Problem requirements: Records follow. Select each line holding "Prometheus".
[[ Excerpted data, beginning ]]
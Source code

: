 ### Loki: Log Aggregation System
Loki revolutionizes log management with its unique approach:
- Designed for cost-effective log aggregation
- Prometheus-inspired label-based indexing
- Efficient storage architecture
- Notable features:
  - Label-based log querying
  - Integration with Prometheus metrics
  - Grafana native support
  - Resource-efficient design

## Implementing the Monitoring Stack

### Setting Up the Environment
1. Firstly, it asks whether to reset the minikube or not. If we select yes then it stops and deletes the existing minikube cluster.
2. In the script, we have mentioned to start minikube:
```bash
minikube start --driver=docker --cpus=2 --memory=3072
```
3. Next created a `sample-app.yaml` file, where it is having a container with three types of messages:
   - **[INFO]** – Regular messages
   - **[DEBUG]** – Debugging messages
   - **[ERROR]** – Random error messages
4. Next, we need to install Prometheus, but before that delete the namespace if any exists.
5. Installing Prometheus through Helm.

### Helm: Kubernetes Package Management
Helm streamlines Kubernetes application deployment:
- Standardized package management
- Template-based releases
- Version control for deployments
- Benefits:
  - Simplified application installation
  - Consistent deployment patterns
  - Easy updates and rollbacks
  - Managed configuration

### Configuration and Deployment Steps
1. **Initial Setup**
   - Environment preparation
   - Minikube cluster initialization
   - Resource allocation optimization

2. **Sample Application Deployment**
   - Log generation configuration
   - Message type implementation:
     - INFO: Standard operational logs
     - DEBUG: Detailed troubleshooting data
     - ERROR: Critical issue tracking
[[ Excerpted data, end ]]
[[ Excerpted data, beginning ]]
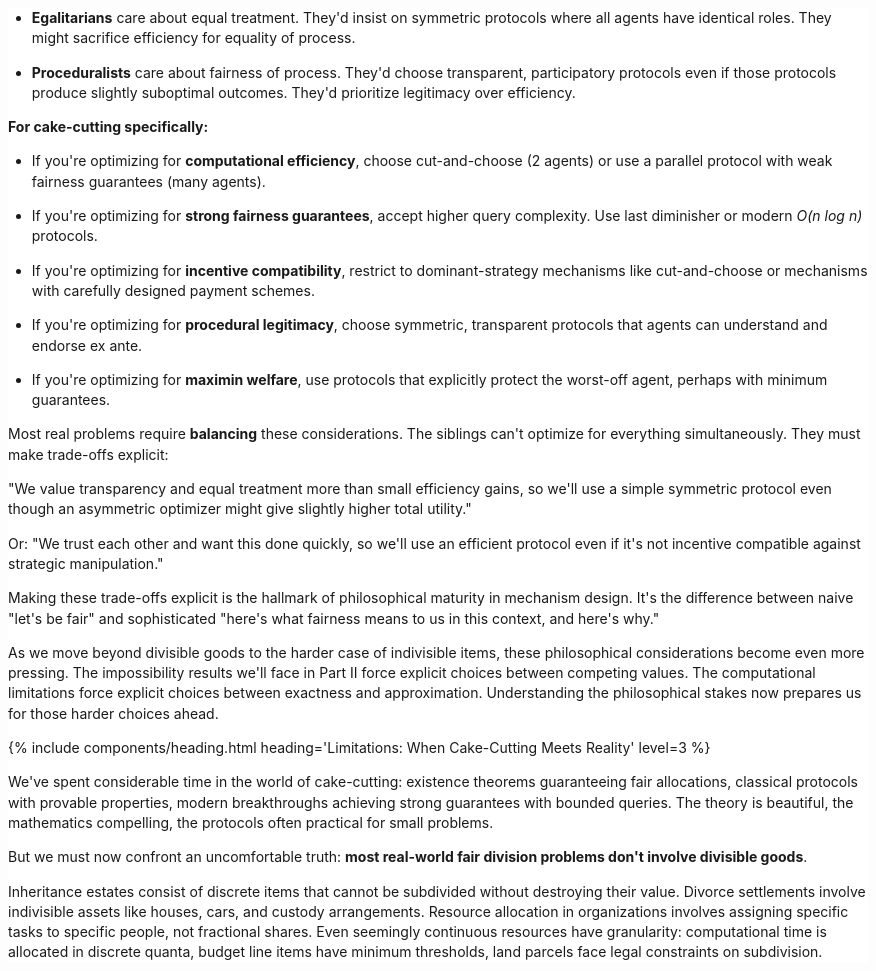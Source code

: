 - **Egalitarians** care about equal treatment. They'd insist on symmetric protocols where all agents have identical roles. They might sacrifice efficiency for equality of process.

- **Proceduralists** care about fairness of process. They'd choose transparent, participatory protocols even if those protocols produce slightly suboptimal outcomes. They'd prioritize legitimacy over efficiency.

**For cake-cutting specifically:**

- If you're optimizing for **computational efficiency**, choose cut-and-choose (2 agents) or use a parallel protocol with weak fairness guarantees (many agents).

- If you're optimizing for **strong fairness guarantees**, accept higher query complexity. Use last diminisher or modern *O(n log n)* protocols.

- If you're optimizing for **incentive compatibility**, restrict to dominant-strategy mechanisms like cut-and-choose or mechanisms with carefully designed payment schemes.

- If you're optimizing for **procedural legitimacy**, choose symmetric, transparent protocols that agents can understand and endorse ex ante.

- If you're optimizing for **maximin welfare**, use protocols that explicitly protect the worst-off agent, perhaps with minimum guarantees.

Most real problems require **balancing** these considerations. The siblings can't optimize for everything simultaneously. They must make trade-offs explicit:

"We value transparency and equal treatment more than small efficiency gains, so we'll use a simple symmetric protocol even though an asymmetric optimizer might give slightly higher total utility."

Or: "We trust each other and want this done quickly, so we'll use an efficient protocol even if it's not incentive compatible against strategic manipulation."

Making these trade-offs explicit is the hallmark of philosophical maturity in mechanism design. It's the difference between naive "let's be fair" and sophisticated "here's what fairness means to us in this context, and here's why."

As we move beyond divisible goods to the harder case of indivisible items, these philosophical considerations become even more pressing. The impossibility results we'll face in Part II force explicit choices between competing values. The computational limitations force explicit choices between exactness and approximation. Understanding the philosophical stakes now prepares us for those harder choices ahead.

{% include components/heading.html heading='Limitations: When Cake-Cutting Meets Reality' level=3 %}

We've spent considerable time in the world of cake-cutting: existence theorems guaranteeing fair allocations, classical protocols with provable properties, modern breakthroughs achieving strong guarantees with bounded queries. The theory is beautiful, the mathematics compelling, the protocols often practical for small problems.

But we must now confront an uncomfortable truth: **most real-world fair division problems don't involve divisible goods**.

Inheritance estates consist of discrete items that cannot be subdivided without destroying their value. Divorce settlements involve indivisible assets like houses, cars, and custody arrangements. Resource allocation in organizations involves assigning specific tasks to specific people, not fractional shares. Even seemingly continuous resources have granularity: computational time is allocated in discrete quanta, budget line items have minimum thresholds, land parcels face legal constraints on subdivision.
[[ Excerpted data, end ]]
Written answer:
- Prometheus-inspired label-based indexing
  - Integration with Prometheus metrics
4. Next, we need to install Prometheus, but before that delete the namespace if any exists.
5. Installing Prometheus through Helm.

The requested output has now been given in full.